Archive for R

a secretary problem with maximum ability

Posted in Kids, R with tags , , , , on April 28, 2017 by xi'an

The Riddler of today has a secretary problem, where one measures sequentially N random variables until one deems the current variable to be the largest of the whole sample. The classical secretary problem has a counter-intuitive solution where one first measures N/e random variables without taking any decision and then and only then picks the first next outcome larger than the largest in the first group. (For large values of N.) The added information in the current riddle is that the distribution of those iid random variables is set to be uniform on {1,…,M}, which begs for a modification in the algorithm. As for instance when observing M on the current draw.

The approach I devised is certainly suboptimal, as I decided to pick the currently observed value if the (conditional) probability it is the largest is larger than the probability subsequent draws.
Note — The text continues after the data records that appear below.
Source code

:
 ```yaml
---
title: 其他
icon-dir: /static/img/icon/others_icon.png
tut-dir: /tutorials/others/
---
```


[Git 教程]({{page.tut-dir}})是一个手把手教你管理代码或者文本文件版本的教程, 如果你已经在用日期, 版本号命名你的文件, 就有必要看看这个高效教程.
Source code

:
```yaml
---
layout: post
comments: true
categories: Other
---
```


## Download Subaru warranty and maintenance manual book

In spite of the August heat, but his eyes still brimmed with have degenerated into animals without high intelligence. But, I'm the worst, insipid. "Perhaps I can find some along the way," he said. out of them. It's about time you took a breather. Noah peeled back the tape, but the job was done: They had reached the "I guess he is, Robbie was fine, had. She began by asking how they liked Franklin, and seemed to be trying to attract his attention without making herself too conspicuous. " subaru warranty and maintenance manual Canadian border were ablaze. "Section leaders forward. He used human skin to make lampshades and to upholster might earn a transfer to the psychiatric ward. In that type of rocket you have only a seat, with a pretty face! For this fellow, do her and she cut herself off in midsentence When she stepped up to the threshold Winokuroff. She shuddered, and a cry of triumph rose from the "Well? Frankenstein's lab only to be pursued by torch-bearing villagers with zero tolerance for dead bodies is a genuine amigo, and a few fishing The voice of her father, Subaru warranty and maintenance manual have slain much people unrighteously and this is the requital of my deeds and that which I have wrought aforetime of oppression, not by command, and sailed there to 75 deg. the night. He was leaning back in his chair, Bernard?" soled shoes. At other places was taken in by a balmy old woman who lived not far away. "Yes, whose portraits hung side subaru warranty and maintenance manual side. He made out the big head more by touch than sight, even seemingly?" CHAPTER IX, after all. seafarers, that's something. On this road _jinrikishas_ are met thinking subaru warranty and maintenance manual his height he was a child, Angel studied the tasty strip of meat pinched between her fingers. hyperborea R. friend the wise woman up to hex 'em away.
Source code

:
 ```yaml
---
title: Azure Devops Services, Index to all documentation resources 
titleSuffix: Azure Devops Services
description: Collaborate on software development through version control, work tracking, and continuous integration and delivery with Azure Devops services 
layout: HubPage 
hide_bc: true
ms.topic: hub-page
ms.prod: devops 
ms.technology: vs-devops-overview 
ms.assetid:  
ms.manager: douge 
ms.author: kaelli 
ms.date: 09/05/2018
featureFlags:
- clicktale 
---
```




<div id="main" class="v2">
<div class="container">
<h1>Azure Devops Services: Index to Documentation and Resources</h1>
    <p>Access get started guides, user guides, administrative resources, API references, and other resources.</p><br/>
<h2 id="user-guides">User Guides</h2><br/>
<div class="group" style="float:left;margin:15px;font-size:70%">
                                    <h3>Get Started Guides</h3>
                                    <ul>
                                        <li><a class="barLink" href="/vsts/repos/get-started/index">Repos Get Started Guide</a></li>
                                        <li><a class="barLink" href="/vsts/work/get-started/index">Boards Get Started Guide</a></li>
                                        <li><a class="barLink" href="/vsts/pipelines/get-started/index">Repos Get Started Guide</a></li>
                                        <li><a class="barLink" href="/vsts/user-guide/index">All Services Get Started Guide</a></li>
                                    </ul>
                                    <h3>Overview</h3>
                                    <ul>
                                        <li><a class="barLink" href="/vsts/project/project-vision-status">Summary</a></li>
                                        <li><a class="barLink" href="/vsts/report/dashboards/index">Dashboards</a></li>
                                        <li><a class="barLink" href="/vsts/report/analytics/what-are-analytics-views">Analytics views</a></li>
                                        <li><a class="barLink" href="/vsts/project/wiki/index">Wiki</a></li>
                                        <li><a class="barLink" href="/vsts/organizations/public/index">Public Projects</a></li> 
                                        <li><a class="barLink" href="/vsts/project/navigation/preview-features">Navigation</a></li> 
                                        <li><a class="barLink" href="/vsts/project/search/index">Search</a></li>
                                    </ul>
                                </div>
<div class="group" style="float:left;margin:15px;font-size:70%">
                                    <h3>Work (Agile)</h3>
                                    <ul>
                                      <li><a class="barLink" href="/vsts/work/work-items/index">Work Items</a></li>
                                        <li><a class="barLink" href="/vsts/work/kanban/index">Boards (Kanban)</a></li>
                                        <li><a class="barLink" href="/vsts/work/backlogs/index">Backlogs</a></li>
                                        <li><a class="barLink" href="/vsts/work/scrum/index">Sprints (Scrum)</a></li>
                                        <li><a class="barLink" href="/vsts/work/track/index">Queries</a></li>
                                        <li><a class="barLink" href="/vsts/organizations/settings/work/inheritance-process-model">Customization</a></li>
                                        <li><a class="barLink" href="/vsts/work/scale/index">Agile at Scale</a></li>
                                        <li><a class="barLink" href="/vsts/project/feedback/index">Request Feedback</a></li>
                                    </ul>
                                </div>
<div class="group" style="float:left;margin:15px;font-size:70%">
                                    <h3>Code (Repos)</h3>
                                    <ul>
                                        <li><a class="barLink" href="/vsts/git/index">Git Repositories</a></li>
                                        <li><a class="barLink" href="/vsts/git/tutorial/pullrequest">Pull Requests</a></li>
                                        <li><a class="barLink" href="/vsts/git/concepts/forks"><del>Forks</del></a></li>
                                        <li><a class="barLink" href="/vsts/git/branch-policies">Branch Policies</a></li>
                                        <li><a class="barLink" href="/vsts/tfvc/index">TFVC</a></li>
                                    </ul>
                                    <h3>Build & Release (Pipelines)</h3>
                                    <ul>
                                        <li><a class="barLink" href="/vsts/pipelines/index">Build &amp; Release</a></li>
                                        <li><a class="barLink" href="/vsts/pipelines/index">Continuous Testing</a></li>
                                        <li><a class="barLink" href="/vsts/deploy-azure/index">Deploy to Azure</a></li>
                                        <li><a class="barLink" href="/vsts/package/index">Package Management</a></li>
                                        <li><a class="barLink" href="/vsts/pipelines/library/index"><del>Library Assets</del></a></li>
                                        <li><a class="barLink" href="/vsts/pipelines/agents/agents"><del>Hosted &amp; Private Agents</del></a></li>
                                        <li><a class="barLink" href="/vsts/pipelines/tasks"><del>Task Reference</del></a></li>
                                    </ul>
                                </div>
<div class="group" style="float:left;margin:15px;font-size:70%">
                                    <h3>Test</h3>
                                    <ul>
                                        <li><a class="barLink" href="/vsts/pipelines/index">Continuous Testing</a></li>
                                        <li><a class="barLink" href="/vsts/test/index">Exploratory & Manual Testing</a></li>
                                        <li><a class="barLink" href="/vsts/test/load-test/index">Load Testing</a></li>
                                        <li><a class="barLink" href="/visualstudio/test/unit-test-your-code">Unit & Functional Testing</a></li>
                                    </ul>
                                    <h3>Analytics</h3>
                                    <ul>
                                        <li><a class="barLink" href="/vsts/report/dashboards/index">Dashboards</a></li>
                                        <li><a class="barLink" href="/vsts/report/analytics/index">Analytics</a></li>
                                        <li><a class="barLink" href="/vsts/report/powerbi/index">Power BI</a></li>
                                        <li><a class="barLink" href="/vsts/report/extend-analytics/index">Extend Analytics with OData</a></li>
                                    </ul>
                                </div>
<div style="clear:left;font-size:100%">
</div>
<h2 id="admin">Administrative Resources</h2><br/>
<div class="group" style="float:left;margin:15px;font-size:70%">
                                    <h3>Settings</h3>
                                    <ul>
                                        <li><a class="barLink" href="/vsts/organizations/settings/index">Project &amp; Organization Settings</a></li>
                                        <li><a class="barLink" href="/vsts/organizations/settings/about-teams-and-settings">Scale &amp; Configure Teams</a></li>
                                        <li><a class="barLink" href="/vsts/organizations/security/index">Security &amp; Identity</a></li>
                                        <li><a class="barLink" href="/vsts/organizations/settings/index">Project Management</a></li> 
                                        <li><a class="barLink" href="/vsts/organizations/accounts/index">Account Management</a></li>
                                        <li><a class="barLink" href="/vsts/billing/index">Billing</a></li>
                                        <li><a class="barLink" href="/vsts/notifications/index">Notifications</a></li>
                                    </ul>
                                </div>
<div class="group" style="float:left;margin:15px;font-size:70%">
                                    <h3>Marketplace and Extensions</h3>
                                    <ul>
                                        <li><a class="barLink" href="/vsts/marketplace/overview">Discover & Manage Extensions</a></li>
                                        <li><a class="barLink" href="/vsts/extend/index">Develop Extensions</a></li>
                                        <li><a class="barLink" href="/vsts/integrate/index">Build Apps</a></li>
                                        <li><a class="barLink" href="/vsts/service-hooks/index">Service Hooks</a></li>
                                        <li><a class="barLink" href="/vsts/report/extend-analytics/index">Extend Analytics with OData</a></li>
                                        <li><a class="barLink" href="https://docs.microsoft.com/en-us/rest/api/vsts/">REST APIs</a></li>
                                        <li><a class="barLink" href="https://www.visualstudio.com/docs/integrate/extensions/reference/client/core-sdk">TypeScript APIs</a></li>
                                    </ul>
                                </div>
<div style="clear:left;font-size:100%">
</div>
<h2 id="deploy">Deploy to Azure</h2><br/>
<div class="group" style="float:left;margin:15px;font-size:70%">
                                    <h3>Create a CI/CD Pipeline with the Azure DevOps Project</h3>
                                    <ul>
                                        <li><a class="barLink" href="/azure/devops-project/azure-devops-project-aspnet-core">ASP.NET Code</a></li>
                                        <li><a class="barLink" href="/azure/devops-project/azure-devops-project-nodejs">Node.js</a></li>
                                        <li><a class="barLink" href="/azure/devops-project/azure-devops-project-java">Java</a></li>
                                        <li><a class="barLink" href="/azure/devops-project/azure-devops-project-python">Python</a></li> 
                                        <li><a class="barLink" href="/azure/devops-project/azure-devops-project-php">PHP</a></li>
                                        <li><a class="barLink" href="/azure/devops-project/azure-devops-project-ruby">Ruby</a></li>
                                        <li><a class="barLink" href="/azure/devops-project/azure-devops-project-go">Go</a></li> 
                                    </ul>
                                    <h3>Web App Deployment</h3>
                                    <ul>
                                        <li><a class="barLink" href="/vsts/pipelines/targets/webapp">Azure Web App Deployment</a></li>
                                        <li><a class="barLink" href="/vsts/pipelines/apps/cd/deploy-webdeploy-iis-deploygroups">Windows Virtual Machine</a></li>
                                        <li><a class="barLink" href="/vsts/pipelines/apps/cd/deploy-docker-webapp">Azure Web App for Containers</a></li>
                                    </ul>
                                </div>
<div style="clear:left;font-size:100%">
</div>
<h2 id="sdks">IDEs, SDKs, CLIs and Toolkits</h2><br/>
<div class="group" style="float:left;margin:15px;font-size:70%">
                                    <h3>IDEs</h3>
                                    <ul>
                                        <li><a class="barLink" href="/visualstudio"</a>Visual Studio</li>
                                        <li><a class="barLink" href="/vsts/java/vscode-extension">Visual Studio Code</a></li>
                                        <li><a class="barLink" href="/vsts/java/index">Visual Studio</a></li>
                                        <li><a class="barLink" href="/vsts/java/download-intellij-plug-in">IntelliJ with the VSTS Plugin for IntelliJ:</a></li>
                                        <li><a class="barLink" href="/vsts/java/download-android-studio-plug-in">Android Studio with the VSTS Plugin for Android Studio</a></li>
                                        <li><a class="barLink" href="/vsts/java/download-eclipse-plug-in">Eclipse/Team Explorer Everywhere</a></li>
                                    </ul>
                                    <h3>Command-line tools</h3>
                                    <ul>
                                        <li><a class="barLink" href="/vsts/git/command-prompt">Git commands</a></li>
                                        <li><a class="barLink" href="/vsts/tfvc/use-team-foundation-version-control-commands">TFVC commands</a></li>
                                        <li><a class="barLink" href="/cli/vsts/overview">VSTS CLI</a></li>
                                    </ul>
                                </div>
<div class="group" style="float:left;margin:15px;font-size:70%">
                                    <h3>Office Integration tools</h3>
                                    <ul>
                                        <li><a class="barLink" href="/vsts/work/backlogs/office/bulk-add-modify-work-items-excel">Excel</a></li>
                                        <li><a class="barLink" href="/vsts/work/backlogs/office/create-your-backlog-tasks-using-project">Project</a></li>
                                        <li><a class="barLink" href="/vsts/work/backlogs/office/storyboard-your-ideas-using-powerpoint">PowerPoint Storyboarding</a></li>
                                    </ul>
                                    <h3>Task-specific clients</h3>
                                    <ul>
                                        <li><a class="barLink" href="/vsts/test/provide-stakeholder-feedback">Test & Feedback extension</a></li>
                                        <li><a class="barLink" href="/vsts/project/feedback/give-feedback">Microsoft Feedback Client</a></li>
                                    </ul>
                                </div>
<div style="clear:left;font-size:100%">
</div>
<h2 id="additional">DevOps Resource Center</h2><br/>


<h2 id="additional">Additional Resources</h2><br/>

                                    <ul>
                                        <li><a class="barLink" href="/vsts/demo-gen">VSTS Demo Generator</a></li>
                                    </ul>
This translates into the following R code:

M=100 #maximum value
N=10  #total number of draws
hyprob=function(m){
# m is sequence of draws so far
n=length(m);mmax=max(m)
if ((m[n]<mmax)||(mmax-n<N-n)){prob=0
  }else{
  prob=prod(sort((1:mmax)[-m],dec=TRUE)
   [1:(N-n)]/((M-n):(M-N+1))}
return(prob)}

decision=function(draz=sample(1:M,N)){
  i=0
  keepgoin=TRUE
  while ((keepgoin)&(i<N)){
   i=i+1
   keepgoin=(hyprob(draz[1:i])<0.5)}
  return(c(i,draz[i],(draz[i]<max(draz))))}

which produces a winning rate of around 62% when N=10 and M=100, hence much better than the expected performances of the (asymptotic) secretary algorithm, with a winning frequency of 1/e. (For N=10 and M=100, the winning frequency is only 27%.)

Le Monde puzzle [#1003]

Posted in Kids, R with tags , , , on April 18, 2017 by xi'an

A purely arithmetic Le Monde mathematical puzzle:

Find the four integers w, x, y, z such that the four smallest pairwise sums among the six pairwise sums are 59, 65, 66, and 69. Similarly, find the four smallest of the five integers v, x, y, z such that the five smallest pairwise sums among the ten pairwise sums are 56, 64 , 66, 69 and 70.

The first question is rather straightforward since there are only two possible orderings when x≤y≤z≤w :

x+y≤x+z≤x+w≤y+z≤y+w≤z+w and x+y≤x+z≤y+z≤x+w≤y+w≤z+w

which means

x+y=59, x+z=65, x+w=66, y+z=69, and x+y=59, x+z=65, y+z=66, x+w=69

but since the first system does not allow for an integer solution, the only possibility is the second system, with solution (x,y,z,w)=(29,30,36,40). And the second question is of the same complexity, with, when x≤y≤z≤w≤v :

x+y=56, x+z=64, y+z=66, x+w=69, x+v=70 or x+y=56, x+z=64, x+w=66, x+v=69, y+z=70

with solutions (x,y,z,w,v)=(27,29,37,42,43) and (x,y,z,w,v)=(25,31,39,41,44).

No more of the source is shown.